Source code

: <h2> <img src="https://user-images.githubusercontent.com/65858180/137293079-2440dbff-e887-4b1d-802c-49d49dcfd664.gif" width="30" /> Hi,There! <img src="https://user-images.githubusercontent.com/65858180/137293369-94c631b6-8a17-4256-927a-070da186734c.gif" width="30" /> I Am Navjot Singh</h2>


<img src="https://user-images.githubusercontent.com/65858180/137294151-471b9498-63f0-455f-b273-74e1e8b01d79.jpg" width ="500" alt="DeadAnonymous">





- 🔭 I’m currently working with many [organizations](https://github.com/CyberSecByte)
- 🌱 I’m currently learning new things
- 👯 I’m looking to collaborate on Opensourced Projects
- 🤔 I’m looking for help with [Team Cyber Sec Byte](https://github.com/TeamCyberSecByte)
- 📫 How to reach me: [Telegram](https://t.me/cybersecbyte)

*EXERCISE PROMPT*. Copying begins at the line that holds "- 🔭 I’m currently" and ends at the last line of the data above, with both included and each line kept exactly.

*SOLUTION FOR THIS EXERCISE*.
- 🔭 I’m currently working with many [organizations](https://github.com/CyberSecByte)
- 🌱 I’m currently learning new things
- 👯 I’m looking to collaborate on Opensourced Projects
- 🤔 I’m looking for help with [Team Cyber Sec Byte](https://github.com/TeamCyberSecByte)
- 📫 How to reach me: [Telegram](https://t.me/cybersecbyte)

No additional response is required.